AIM OF THE EXERCISE:
Reproduce the opening lines of the records exactly, up to and including the line in which "Next.js front-end deployable to Vercel" occurs.

RECORDS SUPPLIED:
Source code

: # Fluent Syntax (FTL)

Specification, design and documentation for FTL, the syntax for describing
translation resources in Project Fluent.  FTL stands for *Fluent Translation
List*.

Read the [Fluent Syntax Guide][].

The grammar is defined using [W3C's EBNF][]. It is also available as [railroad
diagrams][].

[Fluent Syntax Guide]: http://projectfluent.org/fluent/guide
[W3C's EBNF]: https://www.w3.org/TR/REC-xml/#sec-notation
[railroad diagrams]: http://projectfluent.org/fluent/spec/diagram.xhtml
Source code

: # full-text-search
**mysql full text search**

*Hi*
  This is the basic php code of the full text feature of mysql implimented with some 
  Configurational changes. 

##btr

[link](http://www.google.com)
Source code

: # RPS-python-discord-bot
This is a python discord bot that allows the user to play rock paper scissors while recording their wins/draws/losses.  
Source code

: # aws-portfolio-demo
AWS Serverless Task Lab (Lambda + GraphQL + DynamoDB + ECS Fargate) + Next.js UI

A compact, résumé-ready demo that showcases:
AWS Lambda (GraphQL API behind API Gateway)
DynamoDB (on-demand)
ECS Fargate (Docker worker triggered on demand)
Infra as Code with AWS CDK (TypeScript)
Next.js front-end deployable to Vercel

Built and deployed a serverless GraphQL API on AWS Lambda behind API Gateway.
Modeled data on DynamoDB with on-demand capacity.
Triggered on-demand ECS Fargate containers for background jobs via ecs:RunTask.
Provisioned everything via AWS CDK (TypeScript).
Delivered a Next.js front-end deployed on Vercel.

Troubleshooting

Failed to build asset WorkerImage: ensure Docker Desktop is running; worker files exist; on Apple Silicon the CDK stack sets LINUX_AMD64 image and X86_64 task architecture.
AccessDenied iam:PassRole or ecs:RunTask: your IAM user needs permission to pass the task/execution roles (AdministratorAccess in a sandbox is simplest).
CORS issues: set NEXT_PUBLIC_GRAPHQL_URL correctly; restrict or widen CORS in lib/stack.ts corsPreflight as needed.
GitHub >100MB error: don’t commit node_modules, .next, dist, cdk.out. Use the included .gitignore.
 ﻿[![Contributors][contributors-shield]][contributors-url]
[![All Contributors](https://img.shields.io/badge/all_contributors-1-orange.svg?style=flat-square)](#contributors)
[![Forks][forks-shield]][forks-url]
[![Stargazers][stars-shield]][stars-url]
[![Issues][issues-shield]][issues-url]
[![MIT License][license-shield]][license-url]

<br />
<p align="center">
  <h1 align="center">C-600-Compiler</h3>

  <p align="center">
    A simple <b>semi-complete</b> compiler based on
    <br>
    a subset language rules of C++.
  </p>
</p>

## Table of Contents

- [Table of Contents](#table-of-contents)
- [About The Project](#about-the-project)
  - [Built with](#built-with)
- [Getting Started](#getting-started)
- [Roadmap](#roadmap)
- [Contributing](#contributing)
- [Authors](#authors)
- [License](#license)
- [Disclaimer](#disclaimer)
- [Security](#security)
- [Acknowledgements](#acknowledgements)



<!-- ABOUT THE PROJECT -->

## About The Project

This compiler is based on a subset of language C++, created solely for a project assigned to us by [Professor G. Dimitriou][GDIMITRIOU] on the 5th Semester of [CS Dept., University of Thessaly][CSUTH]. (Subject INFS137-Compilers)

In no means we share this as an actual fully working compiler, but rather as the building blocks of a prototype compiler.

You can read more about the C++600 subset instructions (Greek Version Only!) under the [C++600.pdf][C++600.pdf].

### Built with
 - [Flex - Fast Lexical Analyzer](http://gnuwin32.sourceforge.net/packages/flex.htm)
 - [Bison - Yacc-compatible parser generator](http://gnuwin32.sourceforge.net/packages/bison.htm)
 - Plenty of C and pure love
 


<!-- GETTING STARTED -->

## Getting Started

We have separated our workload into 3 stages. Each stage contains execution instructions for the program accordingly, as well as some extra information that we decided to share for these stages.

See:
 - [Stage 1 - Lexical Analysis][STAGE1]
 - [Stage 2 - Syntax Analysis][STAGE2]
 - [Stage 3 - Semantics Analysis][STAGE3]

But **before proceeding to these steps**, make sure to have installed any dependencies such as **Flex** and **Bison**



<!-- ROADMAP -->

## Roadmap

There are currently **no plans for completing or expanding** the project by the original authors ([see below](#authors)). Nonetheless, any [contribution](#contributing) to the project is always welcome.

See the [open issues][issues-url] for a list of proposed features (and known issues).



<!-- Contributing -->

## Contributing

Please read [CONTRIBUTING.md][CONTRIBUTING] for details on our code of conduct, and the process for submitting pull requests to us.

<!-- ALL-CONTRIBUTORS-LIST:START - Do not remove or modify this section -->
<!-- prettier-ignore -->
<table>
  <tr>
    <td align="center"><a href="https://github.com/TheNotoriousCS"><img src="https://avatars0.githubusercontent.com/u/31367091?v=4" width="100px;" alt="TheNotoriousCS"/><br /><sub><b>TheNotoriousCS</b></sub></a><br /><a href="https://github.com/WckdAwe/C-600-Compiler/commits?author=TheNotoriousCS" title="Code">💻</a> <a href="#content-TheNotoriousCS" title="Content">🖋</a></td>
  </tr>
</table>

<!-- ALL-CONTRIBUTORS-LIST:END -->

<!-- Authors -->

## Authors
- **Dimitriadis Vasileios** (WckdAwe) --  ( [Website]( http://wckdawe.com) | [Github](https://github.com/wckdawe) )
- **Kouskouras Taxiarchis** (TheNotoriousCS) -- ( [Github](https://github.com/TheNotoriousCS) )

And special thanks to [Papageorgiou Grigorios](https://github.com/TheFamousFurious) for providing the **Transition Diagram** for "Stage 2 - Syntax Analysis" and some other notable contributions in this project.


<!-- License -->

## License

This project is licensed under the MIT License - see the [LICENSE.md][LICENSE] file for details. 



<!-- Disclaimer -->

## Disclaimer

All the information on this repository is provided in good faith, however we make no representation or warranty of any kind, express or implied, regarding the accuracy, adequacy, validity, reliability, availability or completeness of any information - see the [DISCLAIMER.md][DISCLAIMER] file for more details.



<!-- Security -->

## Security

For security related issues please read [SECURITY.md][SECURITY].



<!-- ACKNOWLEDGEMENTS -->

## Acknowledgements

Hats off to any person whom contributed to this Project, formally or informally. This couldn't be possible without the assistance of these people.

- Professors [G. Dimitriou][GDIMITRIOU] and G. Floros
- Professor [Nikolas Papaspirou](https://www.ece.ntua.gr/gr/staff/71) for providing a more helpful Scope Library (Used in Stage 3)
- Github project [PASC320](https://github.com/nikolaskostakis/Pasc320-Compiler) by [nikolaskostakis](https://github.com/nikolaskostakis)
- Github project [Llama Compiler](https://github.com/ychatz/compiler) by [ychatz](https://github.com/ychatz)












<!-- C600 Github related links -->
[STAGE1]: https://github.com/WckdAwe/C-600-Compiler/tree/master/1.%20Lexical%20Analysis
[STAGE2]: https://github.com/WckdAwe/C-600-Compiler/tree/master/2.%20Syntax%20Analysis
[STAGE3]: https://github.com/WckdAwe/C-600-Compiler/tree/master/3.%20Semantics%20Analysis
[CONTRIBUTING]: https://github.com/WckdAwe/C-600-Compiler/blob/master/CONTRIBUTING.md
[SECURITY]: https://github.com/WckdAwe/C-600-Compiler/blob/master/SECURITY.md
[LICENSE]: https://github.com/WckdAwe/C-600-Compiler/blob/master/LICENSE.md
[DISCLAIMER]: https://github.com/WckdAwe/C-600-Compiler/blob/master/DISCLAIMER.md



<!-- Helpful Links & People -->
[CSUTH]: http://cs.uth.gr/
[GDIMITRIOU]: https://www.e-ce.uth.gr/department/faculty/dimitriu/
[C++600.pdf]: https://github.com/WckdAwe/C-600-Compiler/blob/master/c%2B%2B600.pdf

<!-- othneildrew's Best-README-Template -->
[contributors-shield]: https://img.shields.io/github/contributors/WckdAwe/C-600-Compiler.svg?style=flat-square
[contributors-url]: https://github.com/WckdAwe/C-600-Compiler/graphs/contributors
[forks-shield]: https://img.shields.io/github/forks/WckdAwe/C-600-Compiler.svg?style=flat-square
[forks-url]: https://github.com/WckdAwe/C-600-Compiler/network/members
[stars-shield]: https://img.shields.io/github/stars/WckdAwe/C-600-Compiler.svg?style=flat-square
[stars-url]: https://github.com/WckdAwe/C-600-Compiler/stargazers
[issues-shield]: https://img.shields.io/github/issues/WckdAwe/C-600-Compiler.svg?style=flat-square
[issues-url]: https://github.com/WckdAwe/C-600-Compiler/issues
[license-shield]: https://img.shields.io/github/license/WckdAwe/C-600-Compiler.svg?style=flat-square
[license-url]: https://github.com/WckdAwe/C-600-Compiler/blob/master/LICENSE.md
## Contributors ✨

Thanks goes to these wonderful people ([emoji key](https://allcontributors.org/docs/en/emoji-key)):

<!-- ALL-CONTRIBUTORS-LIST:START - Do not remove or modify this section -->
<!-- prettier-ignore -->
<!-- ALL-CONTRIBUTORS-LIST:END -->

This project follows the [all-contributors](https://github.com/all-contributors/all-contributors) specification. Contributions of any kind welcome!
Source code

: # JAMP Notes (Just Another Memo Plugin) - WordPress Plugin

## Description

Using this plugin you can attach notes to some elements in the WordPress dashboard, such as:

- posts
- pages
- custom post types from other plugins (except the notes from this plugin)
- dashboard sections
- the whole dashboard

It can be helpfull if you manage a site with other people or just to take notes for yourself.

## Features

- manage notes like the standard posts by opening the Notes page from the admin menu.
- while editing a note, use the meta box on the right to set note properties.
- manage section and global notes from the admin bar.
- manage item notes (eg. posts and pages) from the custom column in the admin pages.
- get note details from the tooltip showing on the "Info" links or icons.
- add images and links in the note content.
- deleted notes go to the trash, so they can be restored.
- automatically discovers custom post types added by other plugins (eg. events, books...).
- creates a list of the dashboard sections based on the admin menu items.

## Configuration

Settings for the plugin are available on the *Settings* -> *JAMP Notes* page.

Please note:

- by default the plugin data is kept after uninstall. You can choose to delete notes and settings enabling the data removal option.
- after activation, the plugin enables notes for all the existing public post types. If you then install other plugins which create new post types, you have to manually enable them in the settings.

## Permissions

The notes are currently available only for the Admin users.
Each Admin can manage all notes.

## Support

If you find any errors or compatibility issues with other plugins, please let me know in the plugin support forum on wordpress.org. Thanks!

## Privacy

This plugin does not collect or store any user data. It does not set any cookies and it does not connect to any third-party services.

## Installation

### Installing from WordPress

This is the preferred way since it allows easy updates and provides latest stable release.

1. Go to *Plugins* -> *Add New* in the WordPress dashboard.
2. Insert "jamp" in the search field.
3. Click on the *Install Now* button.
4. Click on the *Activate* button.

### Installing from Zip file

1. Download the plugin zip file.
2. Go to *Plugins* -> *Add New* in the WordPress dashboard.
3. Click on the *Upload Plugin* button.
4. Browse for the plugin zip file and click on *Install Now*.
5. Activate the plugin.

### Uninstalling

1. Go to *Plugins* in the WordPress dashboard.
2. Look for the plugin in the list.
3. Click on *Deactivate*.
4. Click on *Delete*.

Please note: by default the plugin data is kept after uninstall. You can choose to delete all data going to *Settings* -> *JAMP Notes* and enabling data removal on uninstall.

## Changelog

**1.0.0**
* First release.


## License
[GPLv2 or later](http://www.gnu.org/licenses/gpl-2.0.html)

EXERCISE RESULT:
Source code

: # Fluent Syntax (FTL)

Specification, design and documentation for FTL, the syntax for describing
translation resources in Project Fluent.  FTL stands for *Fluent Translation
List*.

Read the [Fluent Syntax Guide][].

The grammar is defined using [W3C's EBNF][]. It is also available as [railroad
diagrams][].

[Fluent Syntax Guide]: http://projectfluent.org/fluent/guide
[W3C's EBNF]: https://www.w3.org/TR/REC-xml/#sec-notation
[railroad diagrams]: http://projectfluent.org/fluent/spec/diagram.xhtml
Source code

: # full-text-search
**mysql full text search**

*Hi*
  This is the basic php code of the full text feature of mysql implimented with some 
  Configurational changes. 

##btr

[link](http://www.google.com)
Source code

: # RPS-python-discord-bot
This is a python discord bot that allows the user to play rock paper scissors while recording their wins/draws/losses.  
Source code

: # aws-portfolio-demo
AWS Serverless Task Lab (Lambda + GraphQL + DynamoDB + ECS Fargate) + Next.js UI

A compact, résumé-ready demo that showcases:
AWS Lambda (GraphQL API behind API Gateway)
DynamoDB (on-demand)
ECS Fargate (Docker worker triggered on demand)
Infra as Code with AWS CDK (TypeScript)
Next.js front-end deployable to Vercel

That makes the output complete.